Nonthermal irreversible electroporation (NTIRE) is a new nonthermal soft-tissue ablation technology that applies high current pulses with inserted needle-like electrodes that cause irreversible membrane permeabilization of in vivo cells by way of induced high electric-field transmembrane voltage leading into cell death by loss of homeostasis [1, 2]. We focused on NTIRE as a novel potential ablation modality for centrally located renal masses in our investigations [35]. Whenever technically feasible, nephron-sparing surgery by kidney tumor resection is the “gold-standard” procedure in tumors ≤7 cm [6]. The partial resection of the kidney in cases of central kidney tumors is limited by their close location to the renal hilum, resulting in the risk of organ ischemia by major vessel destruction as well as urinary leakage (by insufficient organ reconstruction) that requires nephrectomy. Cryoablation (CRA) and radiofrequency ablation (RFA) are recommended as therapeutic alternatives in inoperable patients with cortical-located kidney tumors ≤3 cm [612]. NTIRE promises advantages compared with the current thermal tissue ablation techniques [5]. Wendler et al. [13] demonstrated angiographically the acute protection of the renal vascular system under renal NTIRE. Tracy et al. [14] and Deodhar et al. [18] demonstrated histologically the potential of NTIRE for complete cortical renal parenchyma ablation while sparing the urine-collecting system in a porcine kidney model. The first human kidney tumor studies, by Pech et al. [4] and Thomson et al. [3], demonstrated safe NTIRE application without general side effects. Intravenous urography (IVU) and urinary cytology are routine urological examinations of the upper urinary tract [15, 16]. Dynamic contrast-enhanced and diffusion-weighted magnetic resonance imaging (MRI) provides functional information of the kidney [17]. The aim of this study was to perform the first evaluation of NTIRE’s effect on the renal urine-collecting system using urography and urinary cytology in addition to histological and MRI evidence of renal tissue ablation.

Materials and Methods

The study was approved by the Veterinary Ethic Commission of the State Office of Consumers and Health Protections and the Scientific Board.
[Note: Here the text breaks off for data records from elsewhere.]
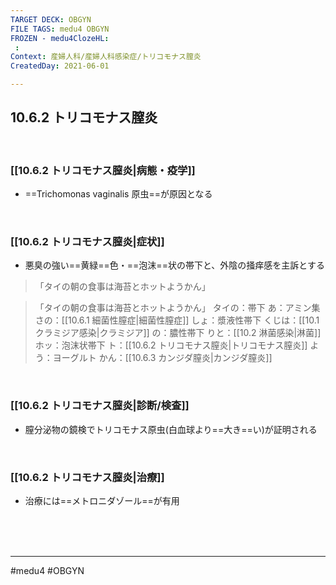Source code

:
 ```yaml
---
TARGET DECK: OBGYN
FILE TAGS: medu4 OBGYN
FROZEN - medu4ClozeHL:
 : 
Context: 産婦人科/産婦人科感染症/トリコモナス膣炎
CreatedDay: 2021-06-01

---
```


## 10.6.2 トリコモナス膣炎

<br>

### [[10.6.2 トリコモナス膣炎|病態・疫学]]
* ==Trichomonas vaginalis 原虫==が原因となる
<!--ID: 1623210714752-->


<br>

### [[10.6.2 トリコモナス膣炎|症状]]
* 悪臭の強い==黄緑==色・==泡沫==状の帯下と、外陰の掻痒感を主訴とする
>「タイの朝の食事は海苔とホットようかん」
<!--ID: 1622523511241-->

>「タイの朝の食事は海苔とホットようかん」
タイの：帯下
あ：アミン集
さの：[[10.6.1 細菌性膣症|細菌性膣症]]
しょ：漿液性帯下
くじは：[[10.1 クラミジア感染|クラミジア]]
の：膿性帯下
りと：[[10.2 淋菌感染|淋菌]]
ホッ：泡沫状帯下
ト：[[10.6.2 トリコモナス膣炎|トリコモナス膣炎]]
よう：ヨーグルト
かん：[[10.6.3 カンジダ膣炎|カンジダ膣炎]]


<br>

### [[10.6.2 トリコモナス膣炎|診断/検査]]
* 膣分泌物の鏡検でトリコモナス原虫(白血球より==大き==い)が証明される
<!--ID: 1622523511246-->


<br>

### [[10.6.2 トリコモナス膣炎|治療]]
* 治療には==メトロニダゾール==が有用
<!--ID: 1622523511252-->


<br><br><br>

---
#medu4 #OBGYN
Three German domestic male pigs (weighing 28 to 33 kg and 3 months old) received professional care in compliance with the Principals of Good Laboratory Practice (GLP) and the German Animal Protection Act by the animal laboratory. In each pig, the right kidney was treated with two to three multifocal NTIRE ablations under general anaesthesia and muscle relaxation. After sterile preparation, applicator-needle electrodes (NanoKnife® Systems; AngioDynamics® Inc., USA) were percutaneously placed 10 to 20 mm into the right kidney in left-lateral position under computed tomography (CT) guidance (Toshiba Aquilion S16; Toshiba-MS) with the aim of multifocal ablation of the renal cortex and renal medulla, including renal calyxes and renal pelvis (Fig. 1a, b). We used a single 19G needle bipolar probe in six ablations and a triple pack of 16G needle monopolar probes in two ablations with a planned spacing of 10 mm each (see Table 1). The technical feasibility, differences in ablation efficacy, and histological results should be evaluated between these two probe techniques. Each NTIRE procedure (9 sets of 10 DC electrical pulses, pulse length 70 to 100 μs, input current 22 to 27 A, and input voltage 2300 to 2700 V) was performed under R-synchronization per continuous three-lead electrocardiogram (AccuSync72, MRC) until all pulse cycles were completed (no low or high currents were displayed) (Fig. 1c).

Fig. 1
figure 1

CT-guided percutaneous NTIRE (a and b) of the right porcine kidney with the bipolar NTIRE probe (arrow). NTIRE application protocol of voltage and current amplitudes (c)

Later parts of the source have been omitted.